* [EXERCISE]: Go through the data from its first line and retype each line, stopping once the line containing "Running other applications" has been retyped.

━━━ DATASET RECORDS ━━━

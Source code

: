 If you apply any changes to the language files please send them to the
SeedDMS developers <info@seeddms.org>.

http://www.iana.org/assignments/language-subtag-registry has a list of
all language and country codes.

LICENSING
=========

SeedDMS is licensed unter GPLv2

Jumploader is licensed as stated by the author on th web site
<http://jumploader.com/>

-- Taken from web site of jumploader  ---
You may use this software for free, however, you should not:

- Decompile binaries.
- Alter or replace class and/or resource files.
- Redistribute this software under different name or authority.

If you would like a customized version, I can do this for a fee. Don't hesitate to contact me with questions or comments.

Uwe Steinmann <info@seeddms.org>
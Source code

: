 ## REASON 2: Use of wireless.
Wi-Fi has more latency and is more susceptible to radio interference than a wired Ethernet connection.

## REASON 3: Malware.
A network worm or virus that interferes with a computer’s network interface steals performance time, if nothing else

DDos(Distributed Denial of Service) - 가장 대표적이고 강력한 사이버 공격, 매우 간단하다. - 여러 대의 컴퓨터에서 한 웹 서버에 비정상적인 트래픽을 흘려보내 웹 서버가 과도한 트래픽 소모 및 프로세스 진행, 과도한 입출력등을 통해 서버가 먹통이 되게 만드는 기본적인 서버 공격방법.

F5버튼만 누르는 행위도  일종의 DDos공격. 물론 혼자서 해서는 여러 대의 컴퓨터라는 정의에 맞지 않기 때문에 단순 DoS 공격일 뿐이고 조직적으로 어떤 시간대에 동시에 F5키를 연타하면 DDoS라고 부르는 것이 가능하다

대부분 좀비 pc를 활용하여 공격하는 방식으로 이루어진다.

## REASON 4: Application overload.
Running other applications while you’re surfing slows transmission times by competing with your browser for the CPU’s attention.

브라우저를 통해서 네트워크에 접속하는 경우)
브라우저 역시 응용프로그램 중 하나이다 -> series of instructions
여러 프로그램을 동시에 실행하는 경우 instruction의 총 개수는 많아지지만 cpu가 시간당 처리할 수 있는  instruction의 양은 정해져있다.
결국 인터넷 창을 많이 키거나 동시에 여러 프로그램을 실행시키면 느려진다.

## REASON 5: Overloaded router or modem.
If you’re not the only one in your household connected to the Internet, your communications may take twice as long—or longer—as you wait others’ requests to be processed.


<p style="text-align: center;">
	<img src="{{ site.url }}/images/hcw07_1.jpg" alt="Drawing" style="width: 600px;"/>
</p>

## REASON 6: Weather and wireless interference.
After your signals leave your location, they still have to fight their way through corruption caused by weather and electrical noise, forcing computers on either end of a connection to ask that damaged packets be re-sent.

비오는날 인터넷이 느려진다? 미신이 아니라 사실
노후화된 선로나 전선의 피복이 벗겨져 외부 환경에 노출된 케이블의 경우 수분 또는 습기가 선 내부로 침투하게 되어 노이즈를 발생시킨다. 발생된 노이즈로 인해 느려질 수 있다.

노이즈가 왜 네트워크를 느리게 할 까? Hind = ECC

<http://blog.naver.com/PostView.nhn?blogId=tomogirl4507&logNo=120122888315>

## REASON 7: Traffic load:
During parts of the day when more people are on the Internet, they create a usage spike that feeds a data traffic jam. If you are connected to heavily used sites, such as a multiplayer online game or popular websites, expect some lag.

━━━

* [ANSWER TO THIS TASK]:
Source code

: If you apply any changes to the language files please send them to the
SeedDMS developers <info@seeddms.org>.

http://www.iana.org/assignments/language-subtag-registry has a list of
all language and country codes.

LICENSING
=========

SeedDMS is licensed unter GPLv2

Jumploader is licensed as stated by the author on th web site
<http://jumploader.com/>

-- Taken from web site of jumploader  ---
You may use this software for free, however, you should not:

- Decompile binaries.
- Alter or replace class and/or resource files.
- Redistribute this software under different name or authority.

If you would like a customized version, I can do this for a fee. Don't hesitate to contact me with questions or comments.

Uwe Steinmann <info@seeddms.org>
Source code

: ## REASON 2: Use of wireless.
Wi-Fi has more latency and is more susceptible to radio interference than a wired Ethernet connection.

## REASON 3: Malware.
A network worm or virus that interferes with a computer’s network interface steals performance time, if nothing else

DDos(Distributed Denial of Service) - 가장 대표적이고 강력한 사이버 공격, 매우 간단하다. - 여러 대의 컴퓨터에서 한 웹 서버에 비정상적인 트래픽을 흘려보내 웹 서버가 과도한 트래픽 소모 및 프로세스 진행, 과도한 입출력등을 통해 서버가 먹통이 되게 만드는 기본적인 서버 공격방법.

F5버튼만 누르는 행위도  일종의 DDos공격. 물론 혼자서 해서는 여러 대의 컴퓨터라는 정의에 맞지 않기 때문에 단순 DoS 공격일 뿐이고 조직적으로 어떤 시간대에 동시에 F5키를 연타하면 DDoS라고 부르는 것이 가능하다

대부분 좀비 pc를 활용하여 공격하는 방식으로 이루어진다.

## REASON 4: Application overload.
Running other applications while you’re surfing slows transmission times by competing with your browser for the CPU’s attention.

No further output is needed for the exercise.